→ WHAT YOU SHOULD DO: For this exercise, write out the full listing that follows exactly and skip its pictures.

# # # # #

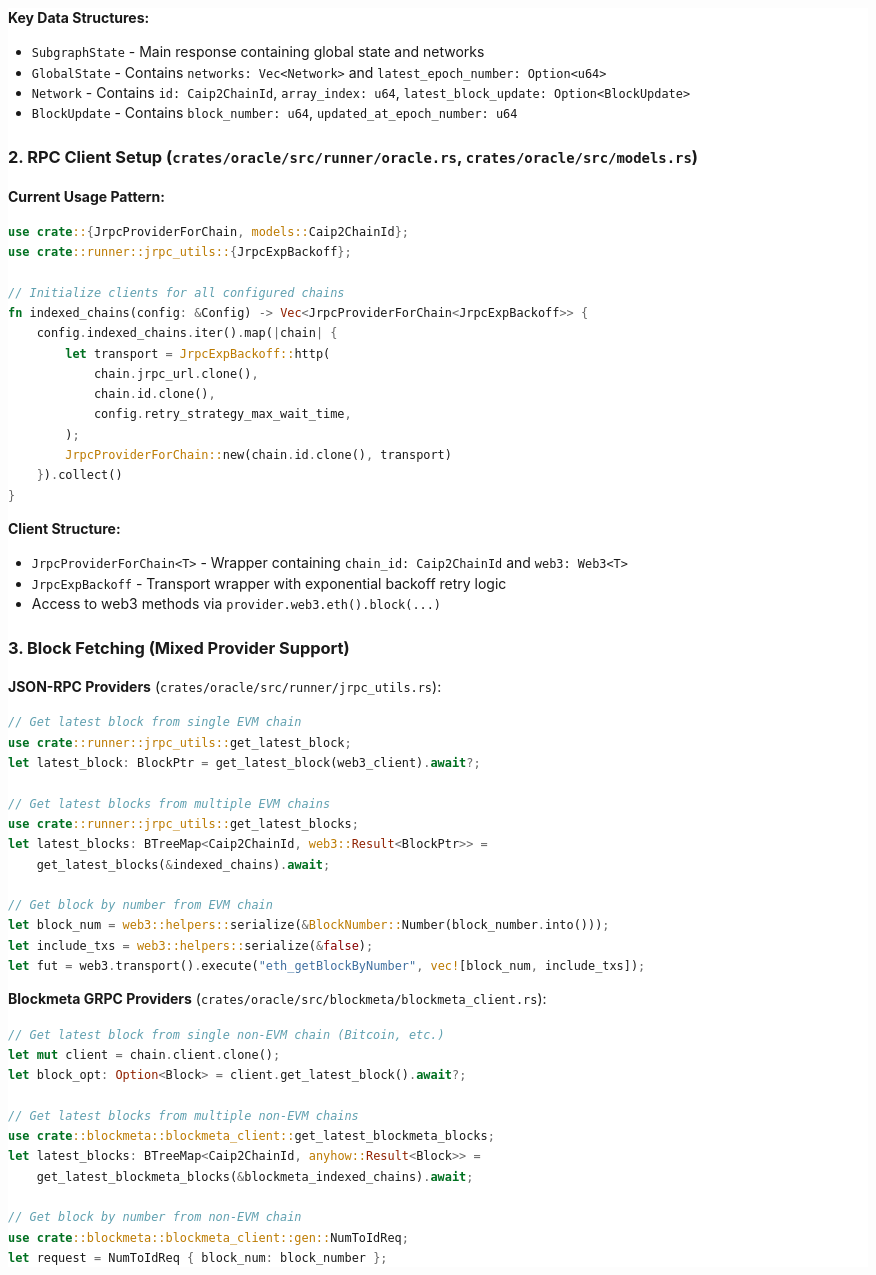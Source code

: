 **Key Data Structures:**
- `SubgraphState` - Main response containing global state and networks
- `GlobalState` - Contains `networks: Vec<Network>` and `latest_epoch_number: Option<u64>`
- `Network` - Contains `id: Caip2ChainId`, `array_index: u64`, `latest_block_update: Option<BlockUpdate>`
- `BlockUpdate` - Contains `block_number: u64`, `updated_at_epoch_number: u64`

### 2. RPC Client Setup (`crates/oracle/src/runner/oracle.rs`, `crates/oracle/src/models.rs`)

**Current Usage Pattern:**
```rust
use crate::{JrpcProviderForChain, models::Caip2ChainId};
use crate::runner::jrpc_utils::{JrpcExpBackoff};

// Initialize clients for all configured chains
fn indexed_chains(config: &Config) -> Vec<JrpcProviderForChain<JrpcExpBackoff>> {
    config.indexed_chains.iter().map(|chain| {
        let transport = JrpcExpBackoff::http(
            chain.jrpc_url.clone(),
            chain.id.clone(),
            config.retry_strategy_max_wait_time,
        );
        JrpcProviderForChain::new(chain.id.clone(), transport)
    }).collect()
}
```

**Client Structure:**
- `JrpcProviderForChain<T>` - Wrapper containing `chain_id: Caip2ChainId` and `web3: Web3<T>`
- `JrpcExpBackoff` - Transport wrapper with exponential backoff retry logic
- Access to web3 methods via `provider.web3.eth().block(...)`

### 3. Block Fetching (Mixed Provider Support)

**JSON-RPC Providers** (`crates/oracle/src/runner/jrpc_utils.rs`):
```rust
// Get latest block from single EVM chain
use crate::runner::jrpc_utils::get_latest_block;
let latest_block: BlockPtr = get_latest_block(web3_client).await?;

// Get latest blocks from multiple EVM chains
use crate::runner::jrpc_utils::get_latest_blocks;
let latest_blocks: BTreeMap<Caip2ChainId, web3::Result<BlockPtr>> = 
    get_latest_blocks(&indexed_chains).await;

// Get block by number from EVM chain
let block_num = web3::helpers::serialize(&BlockNumber::Number(block_number.into()));
let include_txs = web3::helpers::serialize(&false);
let fut = web3.transport().execute("eth_getBlockByNumber", vec![block_num, include_txs]);
```

**Blockmeta GRPC Providers** (`crates/oracle/src/blockmeta/blockmeta_client.rs`):
```rust
// Get latest block from single non-EVM chain (Bitcoin, etc.)
let mut client = chain.client.clone();
let block_opt: Option<Block> = client.get_latest_block().await?;

// Get latest blocks from multiple non-EVM chains
use crate::blockmeta::blockmeta_client::get_latest_blockmeta_blocks;
let latest_blocks: BTreeMap<Caip2ChainId, anyhow::Result<Block>> = 
    get_latest_blockmeta_blocks(&blockmeta_indexed_chains).await;

// Get block by number from non-EVM chain
use crate::blockmeta::blockmeta_client::gen::NumToIdReq;
let request = NumToIdReq { block_num: block_number };
```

# # # # #

→ YOUR SOLUTION:
Source code

: **Key Data Structures:**
- `SubgraphState` - Main response containing global state and networks
- `GlobalState` - Contains `networks: Vec<Network>` and `latest_epoch_number: Option<u64>`
- `Network` - Contains `id: Caip2ChainId`, `array_index: u64`, `latest_block_update: Option<BlockUpdate>`
- `BlockUpdate` - Contains `block_number: u64`, `updated_at_epoch_number: u64`

### 2. RPC Client Setup (`crates/oracle/src/runner/oracle.rs`, `crates/oracle/src/models.rs`)

**Current Usage Pattern:**
```rust
use crate::{JrpcProviderForChain, models::Caip2ChainId};
use crate::runner::jrpc_utils::{JrpcExpBackoff};

// Initialize clients for all configured chains
fn indexed_chains(config: &Config) -> Vec<JrpcProviderForChain<JrpcExpBackoff>> {
    config.indexed_chains.iter().map(|chain| {
        let transport = JrpcExpBackoff::http(
            chain.jrpc_url.clone(),
            chain.id.clone(),
            config.retry_strategy_max_wait_time,
        );
        JrpcProviderForChain::new(chain.id.clone(), transport)
    }).collect()
}
```

**Client Structure:**
- `JrpcProviderForChain<T>` - Wrapper containing `chain_id: Caip2ChainId` and `web3: Web3<T>`
- `JrpcExpBackoff` - Transport wrapper with exponential backoff retry logic
- Access to web3 methods via `provider.web3.eth().block(...)`

### 3. Block Fetching (Mixed Provider Support)

**JSON-RPC Providers** (`crates/oracle/src/runner/jrpc_utils.rs`):
```rust
// Get latest block from single EVM chain
use crate::runner::jrpc_utils::get_latest_block;
let latest_block: BlockPtr = get_latest_block(web3_client).await?;

// Get latest blocks from multiple EVM chains
use crate::runner::jrpc_utils::get_latest_blocks;
let latest_blocks: BTreeMap<Caip2ChainId, web3::Result<BlockPtr>> = 
    get_latest_blocks(&indexed_chains).await;

// Get block by number from EVM chain
let block_num = web3::helpers::serialize(&BlockNumber::Number(block_number.into()));
let include_txs = web3::helpers::serialize(&false);
let fut = web3.transport().execute("eth_getBlockByNumber", vec![block_num, include_txs]);
```

**Blockmeta GRPC Providers** (`crates/oracle/src/blockmeta/blockmeta_client.rs`):
```rust
// Get latest block from single non-EVM chain (Bitcoin, etc.)
let mut client = chain.client.clone();
let block_opt: Option<Block> = client.get_latest_block().await?;

// Get latest blocks from multiple non-EVM chains
use crate::blockmeta::blockmeta_client::get_latest_blockmeta_blocks;
let latest_blocks: BTreeMap<Caip2ChainId, anyhow::Result<Block>> = 
    get_latest_blockmeta_blocks(&blockmeta_indexed_chains).await;

// Get block by number from non-EVM chain
use crate::blockmeta::blockmeta_client::gen::NumToIdReq;
let request = NumToIdReq { block_num: block_number };
```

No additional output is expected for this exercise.